MANKATO — An investigation into expected pollution at a former auto salvage yard just north of Mankato showed high levels of PCBs and other chemicals related to petroleum products, and more than $600,000 will be required to clean up and contain the pollutants.
Dirt Merchant Inc., a local earth-moving company, is planning to redevelop the site of the former Brad's Auto Parts on Third Avenue just outside Mankato city limits — probably as a home base for the growing business.
But while DMI crews have had already cleared much of the visible junk left behind after the auto salvage yard closed with the 2008 death of Brad VanGuilder, DMI is looking for state assistance to deal with the pollutants that have seeped into the soil.
"There is a fair amount of material that has to be hauled off," said Bryan Bode, a partner in DMI along with Kevin Depuydt.
In fact, a consultant estimates that 850 cubic yards of soil needs to be excavated because of high levels of polyaromatic hydrocarbans, a group of chemicals often associated with coal, oil and gas, and something that is "reasonably anticipated" to be cancer-causing in humans, according to the Centers for Disease Control.

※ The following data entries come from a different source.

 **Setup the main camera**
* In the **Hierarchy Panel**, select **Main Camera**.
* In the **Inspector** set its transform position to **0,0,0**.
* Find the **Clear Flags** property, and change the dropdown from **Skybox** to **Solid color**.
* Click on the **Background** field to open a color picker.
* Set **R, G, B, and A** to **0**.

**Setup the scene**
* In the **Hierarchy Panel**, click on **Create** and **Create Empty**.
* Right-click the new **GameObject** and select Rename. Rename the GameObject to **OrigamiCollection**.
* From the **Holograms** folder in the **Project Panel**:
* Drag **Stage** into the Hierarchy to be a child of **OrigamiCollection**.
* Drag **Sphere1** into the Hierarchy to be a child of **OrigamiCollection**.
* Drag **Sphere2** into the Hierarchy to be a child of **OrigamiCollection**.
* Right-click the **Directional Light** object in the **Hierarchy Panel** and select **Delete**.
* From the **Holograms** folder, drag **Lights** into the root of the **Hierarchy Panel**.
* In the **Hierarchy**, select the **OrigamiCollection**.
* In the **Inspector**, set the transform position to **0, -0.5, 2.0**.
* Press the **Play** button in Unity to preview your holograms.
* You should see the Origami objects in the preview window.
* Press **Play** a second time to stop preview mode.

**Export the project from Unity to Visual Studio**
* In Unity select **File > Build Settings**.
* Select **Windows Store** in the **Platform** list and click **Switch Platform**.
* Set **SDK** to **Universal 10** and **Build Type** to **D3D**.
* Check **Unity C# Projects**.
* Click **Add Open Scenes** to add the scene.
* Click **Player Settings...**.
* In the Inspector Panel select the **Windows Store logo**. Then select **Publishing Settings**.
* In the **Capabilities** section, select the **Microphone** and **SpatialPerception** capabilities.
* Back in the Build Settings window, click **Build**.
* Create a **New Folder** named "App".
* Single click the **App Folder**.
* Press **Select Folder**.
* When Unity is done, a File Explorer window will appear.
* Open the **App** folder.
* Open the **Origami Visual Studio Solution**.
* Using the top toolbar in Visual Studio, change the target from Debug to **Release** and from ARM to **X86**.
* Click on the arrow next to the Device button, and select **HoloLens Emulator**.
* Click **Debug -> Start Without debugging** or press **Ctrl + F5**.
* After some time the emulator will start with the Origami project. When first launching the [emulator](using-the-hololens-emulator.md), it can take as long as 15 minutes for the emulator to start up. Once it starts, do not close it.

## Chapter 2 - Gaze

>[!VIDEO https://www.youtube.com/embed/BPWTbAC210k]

Another 1,750 cubic yards needs to be removed because of PCB contamination.
PCBs (polychlorinated biphenyls) were common in electrical transformers, hydraulic fluid and fluorescent lights until their manufacture was banned in the United States in 1977. They, too, are "reasonably anticipated to be a human carcinogen," according to the CDC.
For laymen, 2,600 cubic yards of material might not mean much. For the owner of Dirt Merchant, it's immediately clear that there's a lot of dirt to be moved by specially licensed waste haulers to disposal sites in the Twin Cities or Wisconsin.
"A semi-load is roughly 15 to 16 cubic yards," Bode said.